Books

Monday, September 26, 2011

The world is my editor.

For those of you who have not discovered Miracle Jones, he is an incredibly prolific and talented fiction writer who confines his writing to blogs and e-books. I sent him an email praising his two novels, Sharing and Shifting, both available on Smashwords (the first one is free). He replied graciously and wrote the phrase I have used as the title for this entry.

And it got me to thinking.

Although a carefully prepared, edited, proofread, and typeset book is to be greatly desired, most printed books have at least a few typos or other errors.  Maybe there are sentences that would have been better had they been shaped a little differently, or descriptions that just miss their mark. I was once asked on a radio show in Jacksonville if there was a time in the writing process when I knew when a poem was finished. I replied that I hoped it was finished after each edit, but knew that it was not. The radio show was in conjunction with a reading tour I was doing with Jean Monahan--our first books of poetry came out at virtually the same time and from the same press.

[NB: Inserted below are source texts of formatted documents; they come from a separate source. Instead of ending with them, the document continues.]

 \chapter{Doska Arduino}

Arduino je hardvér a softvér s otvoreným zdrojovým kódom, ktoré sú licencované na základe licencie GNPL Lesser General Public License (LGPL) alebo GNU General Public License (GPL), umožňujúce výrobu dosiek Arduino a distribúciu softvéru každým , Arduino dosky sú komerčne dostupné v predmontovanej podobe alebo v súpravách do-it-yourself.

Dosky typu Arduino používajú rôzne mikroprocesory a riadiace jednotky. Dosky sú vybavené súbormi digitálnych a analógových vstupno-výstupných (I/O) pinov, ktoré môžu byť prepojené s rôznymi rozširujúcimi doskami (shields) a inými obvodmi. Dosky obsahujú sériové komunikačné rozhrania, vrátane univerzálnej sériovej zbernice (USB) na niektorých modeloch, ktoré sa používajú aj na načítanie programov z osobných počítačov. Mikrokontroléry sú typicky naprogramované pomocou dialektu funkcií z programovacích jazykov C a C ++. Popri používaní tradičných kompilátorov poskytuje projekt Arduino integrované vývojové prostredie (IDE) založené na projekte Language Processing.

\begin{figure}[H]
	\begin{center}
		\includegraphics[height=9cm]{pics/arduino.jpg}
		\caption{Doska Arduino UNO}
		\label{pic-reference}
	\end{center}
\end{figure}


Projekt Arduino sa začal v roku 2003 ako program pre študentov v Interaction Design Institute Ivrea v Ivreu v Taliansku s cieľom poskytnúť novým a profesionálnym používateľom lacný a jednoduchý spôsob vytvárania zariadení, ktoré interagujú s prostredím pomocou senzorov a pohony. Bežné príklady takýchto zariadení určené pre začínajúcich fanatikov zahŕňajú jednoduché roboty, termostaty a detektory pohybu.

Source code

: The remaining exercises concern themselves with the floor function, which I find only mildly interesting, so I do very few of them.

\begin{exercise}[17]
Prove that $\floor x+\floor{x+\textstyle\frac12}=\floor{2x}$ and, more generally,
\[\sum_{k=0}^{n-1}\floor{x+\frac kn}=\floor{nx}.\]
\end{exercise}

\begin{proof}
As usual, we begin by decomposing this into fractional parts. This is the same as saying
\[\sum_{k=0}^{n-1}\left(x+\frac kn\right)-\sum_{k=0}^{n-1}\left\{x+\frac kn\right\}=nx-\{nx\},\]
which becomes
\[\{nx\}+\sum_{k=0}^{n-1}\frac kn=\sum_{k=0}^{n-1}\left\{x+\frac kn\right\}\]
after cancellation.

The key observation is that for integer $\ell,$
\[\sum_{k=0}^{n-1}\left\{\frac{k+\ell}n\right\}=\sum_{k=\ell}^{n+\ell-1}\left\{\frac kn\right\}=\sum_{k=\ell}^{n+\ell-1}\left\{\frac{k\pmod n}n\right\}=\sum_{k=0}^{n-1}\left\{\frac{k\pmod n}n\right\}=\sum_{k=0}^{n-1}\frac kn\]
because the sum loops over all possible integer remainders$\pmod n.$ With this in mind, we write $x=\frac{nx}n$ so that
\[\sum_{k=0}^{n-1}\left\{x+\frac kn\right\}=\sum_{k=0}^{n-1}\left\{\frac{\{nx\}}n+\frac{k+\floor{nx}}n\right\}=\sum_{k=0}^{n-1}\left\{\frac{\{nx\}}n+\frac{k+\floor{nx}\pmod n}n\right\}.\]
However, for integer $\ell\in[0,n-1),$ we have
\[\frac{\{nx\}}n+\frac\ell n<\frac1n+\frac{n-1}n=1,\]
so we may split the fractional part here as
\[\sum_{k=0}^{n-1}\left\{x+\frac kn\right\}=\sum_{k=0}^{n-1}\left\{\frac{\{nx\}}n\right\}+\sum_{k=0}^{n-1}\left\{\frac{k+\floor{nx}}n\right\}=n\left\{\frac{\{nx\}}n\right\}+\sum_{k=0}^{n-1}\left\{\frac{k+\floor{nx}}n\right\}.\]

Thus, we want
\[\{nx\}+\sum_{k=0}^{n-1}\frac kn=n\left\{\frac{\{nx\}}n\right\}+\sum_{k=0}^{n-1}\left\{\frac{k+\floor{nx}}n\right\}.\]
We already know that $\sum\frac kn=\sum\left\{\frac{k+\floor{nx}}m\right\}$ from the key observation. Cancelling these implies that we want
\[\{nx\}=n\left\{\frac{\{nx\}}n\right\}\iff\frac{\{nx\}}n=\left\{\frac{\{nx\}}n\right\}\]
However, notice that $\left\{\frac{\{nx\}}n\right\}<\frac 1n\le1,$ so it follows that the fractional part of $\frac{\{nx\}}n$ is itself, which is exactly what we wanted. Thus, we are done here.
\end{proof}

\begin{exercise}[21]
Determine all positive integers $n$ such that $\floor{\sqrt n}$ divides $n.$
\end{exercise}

In the years that have elapsed since that radio show, I put my own book from that tour--The Secret Life of Moles--on Smashwords and Amazon as an e-book. But because the original book file was lost, I had to retype the entire thing and, you guessed it, I made well over a hundred changes to a book that had been gone over with a fine sieve when it was first published. Is it a better book now? I think it is, but there are two schools of thought here.

When Thomas Pynchon decided to publish his early stories, he made the conscious decision to publish them exactly as they looked in the original magazines in which they appeared. He thought that, although he might have been able to polish them up, a revised story would not have been true to the spirit of the young Tom. It's also possible that he was just lazy and didn't want to fool with them. On the other hand, Henry James insisted on revising his entire oeuvre for what is known as his New York Edition. Unfortunately, by the time Henry decided to do this, his use of language had developed to such a degree that his earlier books became verbose and overly complicated. Few people read the New York Edition, but for that matter, few people read Pynchon's Slow Learner, either.

With the advent of the e-book, however, maybe there can be a time when a work is finally finished. Think what would have happened if Henry James had put his New York Edition revisions out as e-books before they were actually put in print. Would the screams of the purists have changed his mind about the total overhaul? And would Thomas Pynchon have spruced up some of the language in Slow Learner? We can only hope.

For probably the first time in history, readers have easy access to authors through their blogs, websites, or social networks. If you buy an e-book on Smashwords, you have the right to review it on their site--another way of communicating with the author. Authors are rarely their own best editors, but by bypassing the megapublishers, writers are also missing out on the real talents of some of today's editors and proofreaders--the difference in professionalism between most of the e-book originals I have read and most books by the large print publishers is obvious and for e-book literature to thrive and grow, this must change.

That's where the world comes in. And I'll invite you right now--if you find anything wrong with my own books, shoot me an email. If I agree, I'll fix it with thanks. Remember that, unlike Amazon, once you buy a book on Smashwords, it is yours forever, in any format (another phrase from Miracle Jones, this time from his nonfiction blog). That goes for revisions, too.